(Collected data)
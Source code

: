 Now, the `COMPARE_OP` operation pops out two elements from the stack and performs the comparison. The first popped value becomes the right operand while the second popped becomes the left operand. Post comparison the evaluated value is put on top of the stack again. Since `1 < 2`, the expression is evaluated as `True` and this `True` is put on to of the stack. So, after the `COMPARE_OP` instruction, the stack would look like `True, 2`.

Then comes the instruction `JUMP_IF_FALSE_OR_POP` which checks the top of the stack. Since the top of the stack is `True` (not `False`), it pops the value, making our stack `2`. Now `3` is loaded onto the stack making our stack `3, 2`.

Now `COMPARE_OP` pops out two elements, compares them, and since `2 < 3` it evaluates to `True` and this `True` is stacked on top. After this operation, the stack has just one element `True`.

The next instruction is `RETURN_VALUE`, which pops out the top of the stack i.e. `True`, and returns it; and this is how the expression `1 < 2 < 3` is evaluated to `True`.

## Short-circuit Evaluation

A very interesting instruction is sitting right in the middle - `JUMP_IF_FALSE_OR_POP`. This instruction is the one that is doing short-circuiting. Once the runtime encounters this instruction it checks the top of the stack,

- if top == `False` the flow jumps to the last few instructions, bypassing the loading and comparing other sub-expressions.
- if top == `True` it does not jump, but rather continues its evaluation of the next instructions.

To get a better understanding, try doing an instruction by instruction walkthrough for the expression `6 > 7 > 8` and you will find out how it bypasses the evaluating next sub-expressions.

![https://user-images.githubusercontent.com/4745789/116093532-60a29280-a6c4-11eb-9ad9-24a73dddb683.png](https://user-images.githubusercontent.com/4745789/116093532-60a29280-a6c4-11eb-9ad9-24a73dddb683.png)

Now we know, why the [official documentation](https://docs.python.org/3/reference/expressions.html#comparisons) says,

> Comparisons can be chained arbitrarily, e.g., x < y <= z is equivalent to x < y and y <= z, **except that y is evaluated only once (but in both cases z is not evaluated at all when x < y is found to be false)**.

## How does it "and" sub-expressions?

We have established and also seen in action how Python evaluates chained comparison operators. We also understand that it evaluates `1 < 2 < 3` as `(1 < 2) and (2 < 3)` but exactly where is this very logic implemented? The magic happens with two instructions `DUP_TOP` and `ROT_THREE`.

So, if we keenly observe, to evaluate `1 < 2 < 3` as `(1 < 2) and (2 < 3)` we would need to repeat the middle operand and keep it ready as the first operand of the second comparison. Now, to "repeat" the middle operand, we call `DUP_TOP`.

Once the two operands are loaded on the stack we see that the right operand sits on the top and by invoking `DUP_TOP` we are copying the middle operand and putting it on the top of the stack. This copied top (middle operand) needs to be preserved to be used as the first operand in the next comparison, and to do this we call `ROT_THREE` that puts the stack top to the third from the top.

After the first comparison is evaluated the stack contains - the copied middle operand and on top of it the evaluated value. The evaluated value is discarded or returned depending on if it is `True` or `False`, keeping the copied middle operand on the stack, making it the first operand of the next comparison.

== What the exercise asks ==
Look through the entries above; find each line with the word "does" and copy it.

== Solved problem ==
- if top == `True` it does not jump, but rather continues its evaluation of the next instructions.
## How does it "and" sub-expressions?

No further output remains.